▶ [Description of the task] Would you copy the line that includes "logging bucket | no |" and every line that follows it, down to the last line of the listing below, exactly as they stand?

··· Exercise input ···

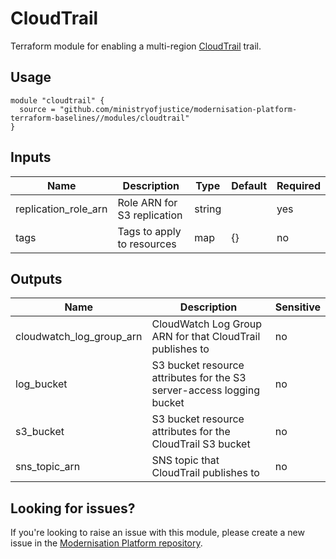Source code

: # CloudTrail

Terraform module for enabling a multi-region [CloudTrail](https://docs.aws.amazon.com/cloudtrail/) trail.

## Usage

```
module "cloudtrail" {
  source = "github.com/ministryofjustice/modernisation-platform-terraform-baselines//modules/cloudtrail"
}
```

## Inputs
| Name | Description | Type | Default | Required |
|------|-------------|------|---------|----------|
| replication_role_arn | Role ARN for S3 replication | string | | yes |
| tags | Tags to apply to resources | map | {} | no |

## Outputs
| Name | Description | Sensitive |
|------|-------------|-----------|
| cloudwatch_log_group_arn | CloudWatch Log Group ARN for that CloudTrail publishes to | no |
| log_bucket | S3 bucket resource attributes for the S3 server-access logging bucket | no |
| s3_bucket | S3 bucket resource attributes for the CloudTrail S3 bucket | no |
| sns_topic_arn | SNS topic that CloudTrail publishes to | no |

## Looking for issues?
If you're looking to raise an issue with this module, please create a new issue in the [Modernisation Platform repository](https://github.com/ministryofjustice/modernisation-platform/issues).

···

▶ [Answer section]
| log_bucket | S3 bucket resource attributes for the S3 server-access logging bucket | no |
| s3_bucket | S3 bucket resource attributes for the CloudTrail S3 bucket | no |
| sns_topic_arn | SNS topic that CloudTrail publishes to | no |

## Looking for issues?
If you're looking to raise an issue with this module, please create a new issue in the [Modernisation Platform repository](https://github.com/ministryofjustice/modernisation-platform/issues).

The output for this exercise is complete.